[Dataset entries]
[Start of section]

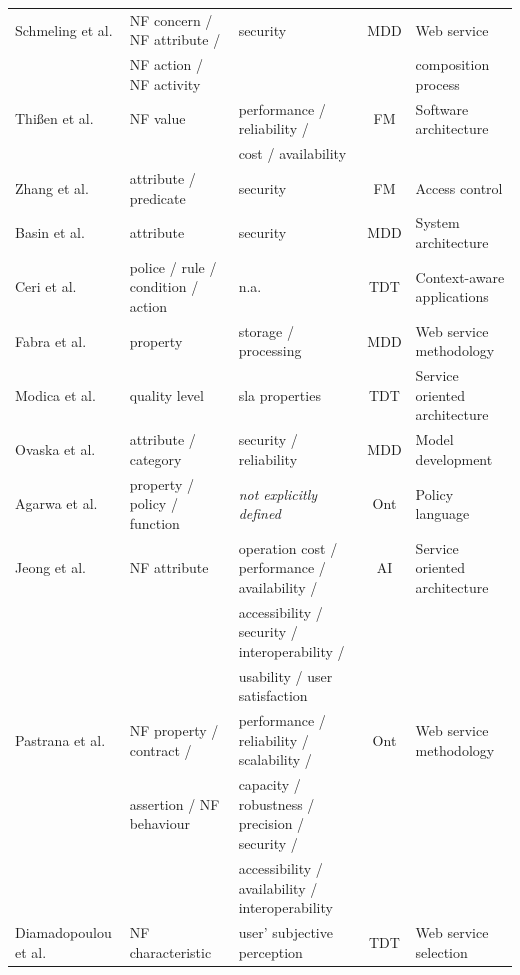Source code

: \documentclass{sig-alternate}
\begin{document}
\begin{table}[ht!]
\begin{tabular}{l|l|l|c|l}
  \hline
  Schmeling et al. \cite{SchmelingCM11} & NF concern / NF attribute /& security &
  MDD &  Web service 
  \\
  & NF action / NF activity &  &
   & composition process
  \\ 
  \hline
    Thi{\ss}en et al. \cite{ThissenW06} & NF value  &  performance /
  reliability / &  FM & Software architecture \\  
   & & cost / availability &  & \\  
  \hline
  Zhang et al. \cite{ZhangPSP05} & attribute / predicate & security & FM &  Access control 
   \\
  \hline
  Basin et al. \cite{BasinDL06} &  attribute & security  & MDD & System
  architecture
  \\
  \hline
  Ceri et al. \cite{CeriDMF07} & police / rule / condition / action & n.a. & TDT & Context-aware
  applications
  \\
  \hline
  Fabra et al. \cite{Fabra2011} & property & storage /
  processing & MDD & Web service methodology 
  \\
  \hline
  Modica et al. \cite{ModicaTV09} & quality level & sla
  properties & TDT &  Service oriented architecture
  \\
  \hline
  Ovaska et al. \cite{OvaskaEHPA10} & attribute / category & security / reliability
  & MDD &  Model development
  \\
  \hline
  Agarwa et al. \cite{AgarwalLS09} & property / policy / function & \textit{not explicitly
  defined} & Ont & Policy language
  \\
  \hline
  Jeong et al. \cite{JeongCL09} & NF attribute & operation cost / performance / availability /& AI & Service oriented architecture\\
  &  &  accessibility / security / interoperability / &  &  \\
   &  & usability / user satisfaction & &
\\
  \hline
 Pastrana et al. \cite{PastranaPK11}  & NF property / contract  / & performance / reliability / scalability / & Ont & Web service methodology\\
   &assertion / NF behaviour &  capacity / robustness / precision / security /&  & \\
  &  & accessibility / availability / interoperability    &  & \\    
  \hline
  Diamadopoulou et al. \cite{DiamadopoulouMPS08} & NF characteristic &
  user' subjective perception & TDT & Web service selection  \\ 

\end{tabular}
\end{table}
\end{document}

[End of section]

◆ Required action ◆
Write out the entries again, exactly as given, skipping any images.

◆ Expected answer ◆
Source code

: \documentclass{sig-alternate}
\begin{document}
\begin{table}[ht!]
\begin{tabular}{l|l|l|c|l}
  \hline
  Schmeling et al. \cite{SchmelingCM11} & NF concern / NF attribute /& security &
  MDD &  Web service 
  \\
  & NF action / NF activity &  &
   & composition process
  \\ 
  \hline
    Thi{\ss}en et al. \cite{ThissenW06} & NF value  &  performance /
  reliability / &  FM & Software architecture \\  
   & & cost / availability &  & \\  
  \hline
  Zhang et al. \cite{ZhangPSP05} & attribute / predicate & security & FM &  Access control 
   \\
  \hline
  Basin et al. \cite{BasinDL06} &  attribute & security  & MDD & System
  architecture
  \\
  \hline
  Ceri et al. \cite{CeriDMF07} & police / rule / condition / action & n.a. & TDT & Context-aware
  applications
  \\
  \hline
  Fabra et al. \cite{Fabra2011} & property & storage /
  processing & MDD & Web service methodology 
  \\
  \hline
  Modica et al. \cite{ModicaTV09} & quality level & sla
  properties & TDT &  Service oriented architecture
  \\
  \hline
  Ovaska et al. \cite{OvaskaEHPA10} & attribute / category & security / reliability
  & MDD &  Model development
  \\
  \hline
  Agarwa et al. \cite{AgarwalLS09} & property / policy / function & \textit{not explicitly
  defined} & Ont & Policy language
  \\
  \hline
  Jeong et al. \cite{JeongCL09} & NF attribute & operation cost / performance / availability /& AI & Service oriented architecture\\
  &  &  accessibility / security / interoperability / &  &  \\
   &  & usability / user satisfaction & &
\\
  \hline
 Pastrana et al. \cite{PastranaPK11}  & NF property / contract  / & performance / reliability / scalability / & Ont & Web service methodology\\
   &assertion / NF behaviour &  capacity / robustness / precision / security /&  & \\
  &  & accessibility / availability / interoperability    &  & \\    
  \hline
  Diamadopoulou et al. \cite{DiamadopoulouMPS08} & NF characteristic &
  user' subjective perception & TDT & Web service selection  \\ 

\end{tabular}
\end{table}
\end{document}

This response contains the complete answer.